'''

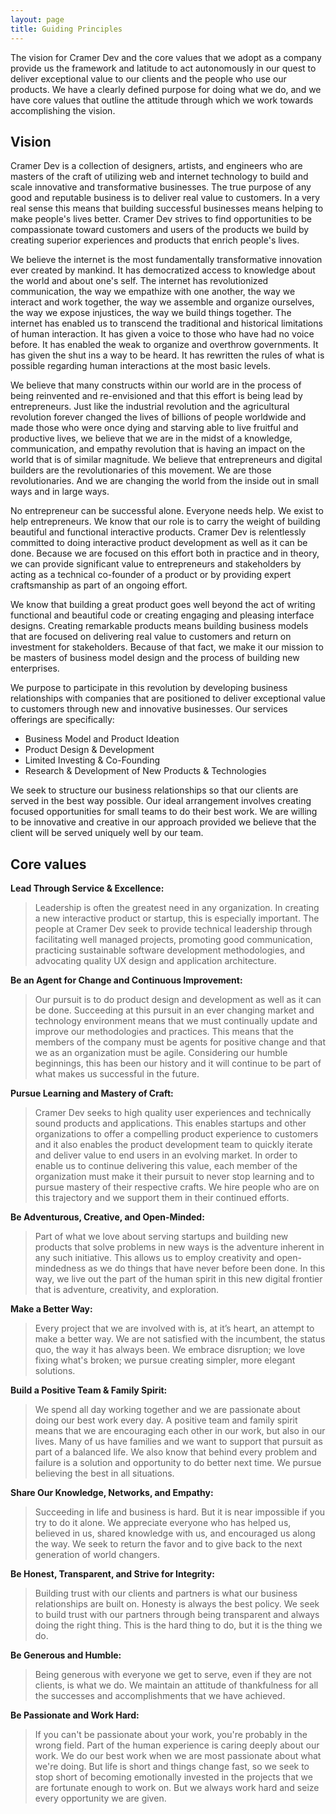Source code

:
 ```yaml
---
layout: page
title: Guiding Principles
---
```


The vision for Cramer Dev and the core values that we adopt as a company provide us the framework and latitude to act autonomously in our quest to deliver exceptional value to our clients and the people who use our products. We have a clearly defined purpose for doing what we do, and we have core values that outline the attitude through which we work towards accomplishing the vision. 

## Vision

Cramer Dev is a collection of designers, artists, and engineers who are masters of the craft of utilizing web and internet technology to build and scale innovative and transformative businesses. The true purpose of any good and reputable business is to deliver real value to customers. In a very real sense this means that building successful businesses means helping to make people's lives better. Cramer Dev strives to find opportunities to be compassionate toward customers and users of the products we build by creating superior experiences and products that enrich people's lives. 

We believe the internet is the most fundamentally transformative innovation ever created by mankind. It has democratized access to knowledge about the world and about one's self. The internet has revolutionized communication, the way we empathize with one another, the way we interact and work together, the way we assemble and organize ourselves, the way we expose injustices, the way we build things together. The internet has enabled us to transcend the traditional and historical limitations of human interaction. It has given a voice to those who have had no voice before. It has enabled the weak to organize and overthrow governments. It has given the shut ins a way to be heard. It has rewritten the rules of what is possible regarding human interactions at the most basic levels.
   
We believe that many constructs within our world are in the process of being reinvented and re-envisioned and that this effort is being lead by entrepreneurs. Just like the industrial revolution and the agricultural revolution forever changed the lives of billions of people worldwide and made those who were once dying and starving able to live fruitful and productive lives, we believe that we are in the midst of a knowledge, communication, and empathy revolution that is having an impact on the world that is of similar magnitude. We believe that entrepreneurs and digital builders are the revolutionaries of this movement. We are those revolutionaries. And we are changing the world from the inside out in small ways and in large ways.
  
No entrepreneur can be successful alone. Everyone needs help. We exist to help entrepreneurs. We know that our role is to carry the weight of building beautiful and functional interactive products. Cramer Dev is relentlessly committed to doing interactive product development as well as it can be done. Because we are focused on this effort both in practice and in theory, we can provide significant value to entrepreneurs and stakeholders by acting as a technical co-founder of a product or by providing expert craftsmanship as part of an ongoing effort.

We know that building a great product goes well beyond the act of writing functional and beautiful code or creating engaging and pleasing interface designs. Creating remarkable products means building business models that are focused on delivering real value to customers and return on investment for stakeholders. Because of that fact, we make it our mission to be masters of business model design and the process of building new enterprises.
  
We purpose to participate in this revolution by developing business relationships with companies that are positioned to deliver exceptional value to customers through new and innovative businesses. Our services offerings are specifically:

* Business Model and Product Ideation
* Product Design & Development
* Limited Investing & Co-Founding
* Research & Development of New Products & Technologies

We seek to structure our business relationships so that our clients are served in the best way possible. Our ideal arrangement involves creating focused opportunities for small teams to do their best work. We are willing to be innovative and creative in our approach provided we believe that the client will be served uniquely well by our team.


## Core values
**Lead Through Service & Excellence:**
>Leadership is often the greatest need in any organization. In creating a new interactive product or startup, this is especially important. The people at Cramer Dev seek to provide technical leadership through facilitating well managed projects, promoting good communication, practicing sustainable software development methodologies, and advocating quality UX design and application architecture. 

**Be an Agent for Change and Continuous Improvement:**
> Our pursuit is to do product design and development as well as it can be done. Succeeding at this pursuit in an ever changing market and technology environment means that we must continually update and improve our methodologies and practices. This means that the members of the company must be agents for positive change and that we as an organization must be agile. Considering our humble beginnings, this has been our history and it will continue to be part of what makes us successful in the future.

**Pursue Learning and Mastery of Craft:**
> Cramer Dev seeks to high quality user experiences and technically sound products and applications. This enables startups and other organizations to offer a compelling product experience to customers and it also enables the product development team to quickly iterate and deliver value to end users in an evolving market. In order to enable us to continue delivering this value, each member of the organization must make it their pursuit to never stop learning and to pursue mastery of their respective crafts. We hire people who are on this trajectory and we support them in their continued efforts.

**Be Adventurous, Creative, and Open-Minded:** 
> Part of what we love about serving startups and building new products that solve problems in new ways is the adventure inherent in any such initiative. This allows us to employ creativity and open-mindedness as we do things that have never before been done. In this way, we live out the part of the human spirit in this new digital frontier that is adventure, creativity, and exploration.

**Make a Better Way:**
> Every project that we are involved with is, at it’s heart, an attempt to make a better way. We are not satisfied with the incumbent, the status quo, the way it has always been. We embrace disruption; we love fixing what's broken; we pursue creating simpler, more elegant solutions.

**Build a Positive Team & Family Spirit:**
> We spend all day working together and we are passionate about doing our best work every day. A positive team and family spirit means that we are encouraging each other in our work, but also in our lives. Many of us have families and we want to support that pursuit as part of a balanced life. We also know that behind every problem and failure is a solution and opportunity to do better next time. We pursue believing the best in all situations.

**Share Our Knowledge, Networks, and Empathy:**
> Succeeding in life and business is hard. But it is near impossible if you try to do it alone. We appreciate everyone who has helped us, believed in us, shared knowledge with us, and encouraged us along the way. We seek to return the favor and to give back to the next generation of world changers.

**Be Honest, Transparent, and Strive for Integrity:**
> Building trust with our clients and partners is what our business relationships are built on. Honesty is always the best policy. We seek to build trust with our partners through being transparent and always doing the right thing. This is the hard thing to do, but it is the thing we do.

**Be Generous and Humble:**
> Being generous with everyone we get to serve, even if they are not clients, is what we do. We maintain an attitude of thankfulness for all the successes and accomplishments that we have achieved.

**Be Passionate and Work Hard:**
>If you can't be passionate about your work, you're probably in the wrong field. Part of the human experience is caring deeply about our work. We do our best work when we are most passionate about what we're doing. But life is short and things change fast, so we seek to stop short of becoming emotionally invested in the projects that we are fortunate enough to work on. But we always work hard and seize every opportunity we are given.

'''
'''

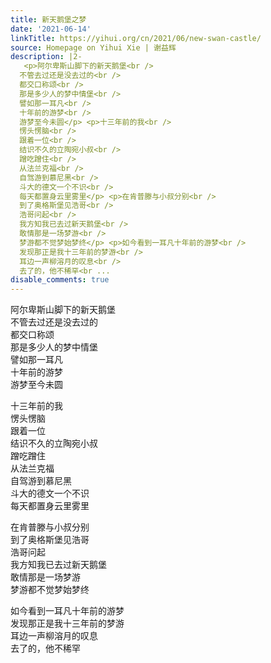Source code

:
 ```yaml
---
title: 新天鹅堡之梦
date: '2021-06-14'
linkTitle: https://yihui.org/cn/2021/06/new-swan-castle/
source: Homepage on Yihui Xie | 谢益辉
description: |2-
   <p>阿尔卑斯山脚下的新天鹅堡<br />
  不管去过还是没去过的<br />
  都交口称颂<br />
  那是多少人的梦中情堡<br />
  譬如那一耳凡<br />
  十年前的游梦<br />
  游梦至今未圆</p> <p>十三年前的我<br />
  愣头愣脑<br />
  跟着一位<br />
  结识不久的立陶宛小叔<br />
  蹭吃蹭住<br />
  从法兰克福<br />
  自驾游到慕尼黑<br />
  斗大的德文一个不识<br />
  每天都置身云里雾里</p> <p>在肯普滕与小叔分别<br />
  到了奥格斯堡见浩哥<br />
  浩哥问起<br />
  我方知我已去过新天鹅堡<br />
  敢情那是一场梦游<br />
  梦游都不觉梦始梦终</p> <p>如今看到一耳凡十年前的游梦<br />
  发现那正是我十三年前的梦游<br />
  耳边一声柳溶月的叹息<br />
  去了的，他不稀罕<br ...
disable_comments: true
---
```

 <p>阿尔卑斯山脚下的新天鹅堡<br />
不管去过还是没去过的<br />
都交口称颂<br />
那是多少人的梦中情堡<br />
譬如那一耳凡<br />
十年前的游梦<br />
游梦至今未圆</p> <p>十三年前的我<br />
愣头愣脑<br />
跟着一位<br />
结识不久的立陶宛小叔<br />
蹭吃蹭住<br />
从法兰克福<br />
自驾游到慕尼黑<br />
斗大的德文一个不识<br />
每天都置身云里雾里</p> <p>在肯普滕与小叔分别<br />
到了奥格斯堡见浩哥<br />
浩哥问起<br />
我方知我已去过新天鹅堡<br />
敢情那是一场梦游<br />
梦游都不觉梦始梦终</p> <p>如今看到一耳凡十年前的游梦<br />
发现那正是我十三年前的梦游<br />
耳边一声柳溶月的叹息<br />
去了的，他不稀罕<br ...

'''
'''

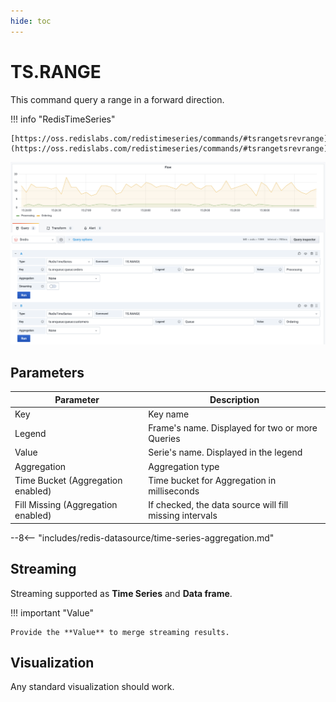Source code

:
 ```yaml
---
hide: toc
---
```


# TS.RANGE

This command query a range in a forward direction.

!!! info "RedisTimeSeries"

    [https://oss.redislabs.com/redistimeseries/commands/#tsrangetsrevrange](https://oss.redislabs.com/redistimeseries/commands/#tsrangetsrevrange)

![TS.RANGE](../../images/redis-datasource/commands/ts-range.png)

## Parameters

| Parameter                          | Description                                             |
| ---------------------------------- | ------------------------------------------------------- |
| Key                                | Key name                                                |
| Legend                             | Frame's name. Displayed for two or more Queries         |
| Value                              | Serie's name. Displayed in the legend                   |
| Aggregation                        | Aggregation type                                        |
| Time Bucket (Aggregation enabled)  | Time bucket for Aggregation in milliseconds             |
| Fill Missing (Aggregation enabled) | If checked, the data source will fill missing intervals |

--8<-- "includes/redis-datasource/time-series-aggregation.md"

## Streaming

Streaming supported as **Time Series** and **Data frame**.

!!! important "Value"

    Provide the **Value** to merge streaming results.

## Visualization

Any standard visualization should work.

'''

#### ACTIVITY
Filter the data for the string "important". Copy each matching line.

#### WRITTEN REPLY
>Leadership is often the greatest need in any organization. In creating a new interactive product or startup, this is especially important. The people at Cramer Dev seek to provide technical leadership through facilitating well managed projects, promoting good communication, practicing sustainable software development methodologies, and advocating quality UX design and application architecture. 
!!! important "Value"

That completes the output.